Wherever a picture appears in the listing below, leave it out and reproduce the rest exactly.

Start of Records supplied

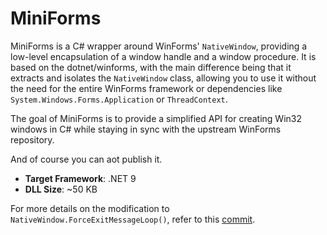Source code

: # MiniForms

MiniForms is a C# wrapper around WinForms' `NativeWindow`, providing a low-level encapsulation of a window handle and a window procedure. It is based on the dotnet/winforms, with the main difference being that it extracts and isolates the `NativeWindow` class, allowing you to use it without the need for the entire WinForms framework or dependencies like `System.Windows.Forms.Application` or `ThreadContext`.

The goal of MiniForms is to provide a simplified API for creating Win32 windows in C# while staying in sync with the upstream WinForms repository.

And of course you can aot publish it.

- **Target Framework**: .NET 9
- **DLL Size**: ~50 KB

For more details on the modification to `NativeWindow.ForceExitMessageLoop()`, refer to this [commit](https://github.com/luojunyuan/winforms/blob/0d9feee0b61472a37baddc4ed95098ffb48385c3/src/System.Windows.Forms/System/Windows/Forms/NativeWindow.cs#L88).
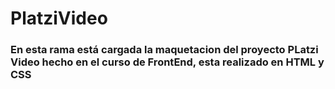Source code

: # PlatziVideo
### En esta rama está cargada la maquetacion del proyecto PLatzi Video hecho en el curso de FrontEnd, esta realizado en HTML y CSS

End of Records supplied

● Solution below:
Source code

: # MiniForms

MiniForms is a C# wrapper around WinForms' `NativeWindow`, providing a low-level encapsulation of a window handle and a window procedure. It is based on the dotnet/winforms, with the main difference being that it extracts and isolates the `NativeWindow` class, allowing you to use it without the need for the entire WinForms framework or dependencies like `System.Windows.Forms.Application` or `ThreadContext`.

The goal of MiniForms is to provide a simplified API for creating Win32 windows in C# while staying in sync with the upstream WinForms repository.

And of course you can aot publish it.

- **Target Framework**: .NET 9
- **DLL Size**: ~50 KB

For more details on the modification to `NativeWindow.ForceExitMessageLoop()`, refer to this [commit](https://github.com/luojunyuan/winforms/blob/0d9feee0b61472a37baddc4ed95098ffb48385c3/src/System.Windows.Forms/System/Windows/Forms/NativeWindow.cs#L88).
Source code

: # PlatziVideo
### En esta rama está cargada la maquetacion del proyecto PLatzi Video hecho en el curso de FrontEnd, esta realizado en HTML y CSS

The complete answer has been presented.